# Homemade Ice Spear.



## Roger That (Nov 18, 2010)

Well it's about as un- home made as you can get as I work in a prototype shop...

my buddy dan cut spear part out on the laser and I did the rest..

pics are altered to not reveal things.




























http://sphotos.a.fbcdn.net/hphotos-..._484963508147_711373147_6088609_7671589_n.jpg


----------



## Hockey9019 (Feb 28, 2008)

You have something seriously wrong with your camera or you're shirt needs to be replaced




Nice spear :lol: Looks well done


----------



## jiggerjarvi (Jan 17, 2010)

I think your "secret" is some surgical tubing. yes?

but for real, that is nice, how about making a smaller version for some perch! no barbs please.


----------



## Roger That (Nov 18, 2010)

ha, if you come here and pick it up i'd be glad to make ya one.


----------



## swampbuck (Dec 23, 2004)

Looks cool.....I wonder how it will penetrate though


----------



## JohnRambo (Oct 24, 2007)

Big fish or you taking down a deer?


----------



## Roger That (Nov 18, 2010)

swampbuck said:


> Looks cool.....I wonder how it will penetrate though


i filed the edges to a knife blade grade of sharpness... so hopefully pretty good...


----------



## Crazy Axe (Mar 11, 2007)

I'm picturing a nice pike swimming in the hole and all of the sudden getting cut in half :lol:


----------



## Scottygvsu (Apr 19, 2003)

Looks like you may be spear building on company time?
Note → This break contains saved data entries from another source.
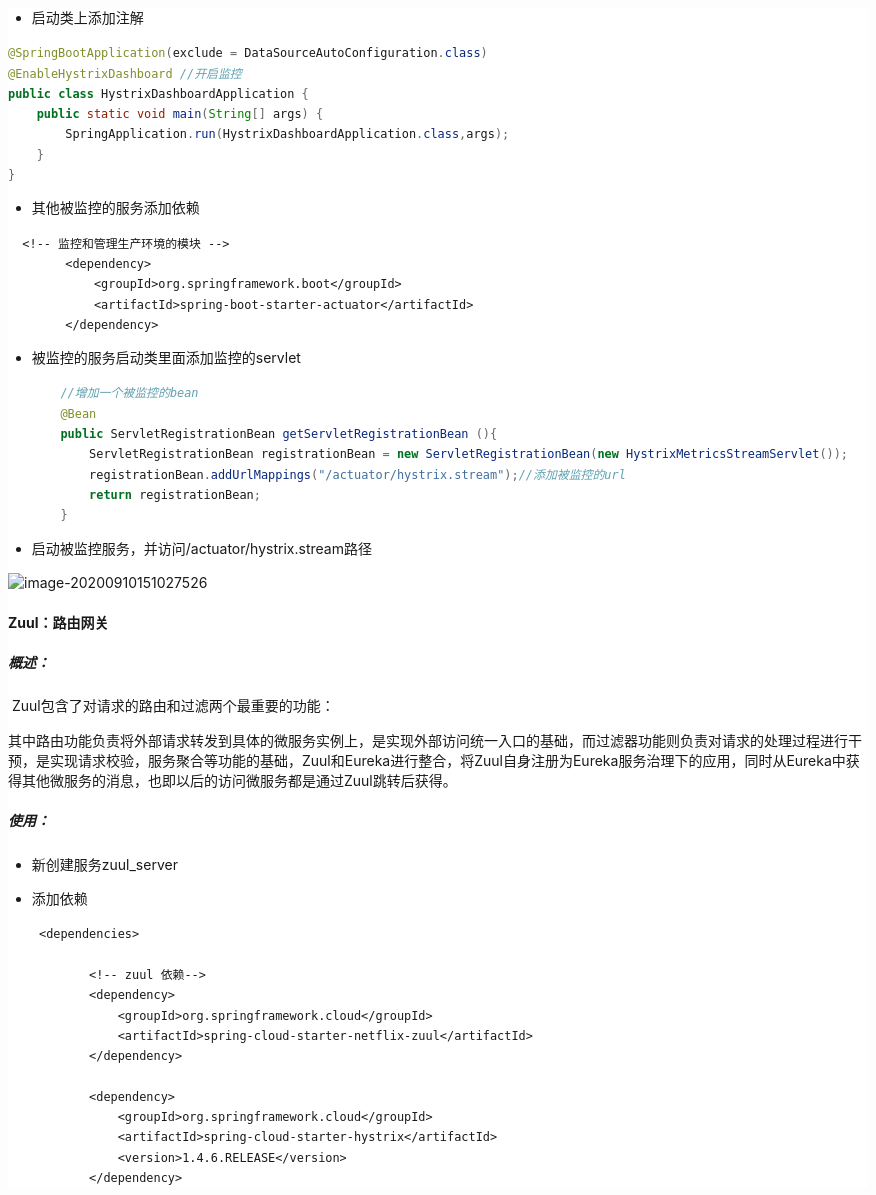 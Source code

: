 - 启动类上添加注解

```java
@SpringBootApplication(exclude = DataSourceAutoConfiguration.class)
@EnableHystrixDashboard //开启监控
public class HystrixDashboardApplication {
    public static void main(String[] args) {
        SpringApplication.run(HystrixDashboardApplication.class,args);
    }
}

```

- 其他被监控的服务添加依赖

```pom
  <!-- 监控和管理生产环境的模块 -->
        <dependency>
            <groupId>org.springframework.boot</groupId>
            <artifactId>spring-boot-starter-actuator</artifactId>
        </dependency>
```

- 被监控的服务启动类里面添加监控的servlet

  ```java
      //增加一个被监控的bean
      @Bean
      public ServletRegistrationBean getServletRegistrationBean (){
          ServletRegistrationBean registrationBean = new ServletRegistrationBean(new HystrixMetricsStreamServlet());
          registrationBean.addUrlMappings("/actuator/hystrix.stream");//添加被监控的url
          return registrationBean;
      }
  ```

  

- 启动被监控服务，并访问/actuator/hystrix.stream路径

![image-20200910151027526](C:\Users\zh970\AppData\Roaming\Typora\typora-user-images\image-20200910151027526.png)

#### Zuul：路由网关

##### 概述：

​	Zuul包含了对请求的路由和过滤两个最重要的功能：

​	其中路由功能负责将外部请求转发到具体的微服务实例上，是实现外部访问统一入口的基础，而过滤器功能则负责对请求的处理过程进行干预，是实现请求校验，服务聚合等功能的基础，Zuul和Eureka进行整合，将Zuul自身注册为Eureka服务治理下的应用，同时从Eureka中获得其他微服务的消息，也即以后的访问微服务都是通过Zuul跳转后获得。

##### 使用：

- 新创建服务zuul_server

- 添加依赖

  ```pom
   <dependencies>
  
          <!-- zuul 依赖-->
          <dependency>
              <groupId>org.springframework.cloud</groupId>
              <artifactId>spring-cloud-starter-netflix-zuul</artifactId>
          </dependency>
  
          <dependency>
              <groupId>org.springframework.cloud</groupId>
              <artifactId>spring-cloud-starter-hystrix</artifactId>
              <version>1.4.6.RELEASE</version>
          </dependency>
  ```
More power to ya! You think you could make one sturgeon size?


----------



## wartfroggy (Jan 25, 2007)

swampbuck said:


> Looks cool.....I wonder how it will penetrate though


 Kinda what I was thinking. The tines and barbs look pretty heavy duty. Might be a bit overkill on a just legal pike. 
The spear itself looks great. I just think you might want to down scale it a little.


----------



## Sailor (Jan 2, 2002)

We sell a similar looking one....but I think you should rethink the "knife-like edges"...generally you want to penetrate the fish and have the flesh close in above the barbs. "Knife-like edges" cut rather than puncture and if you don't cut the fish in half (it's been done) the tines may pull out and the fish swim off the spear to die. Other than the "knife-like edges" it looks good.


----------



## stinky reinke (Dec 13, 2007)

looks sweet, if you happen to cut a fish in half, post pics please.


----------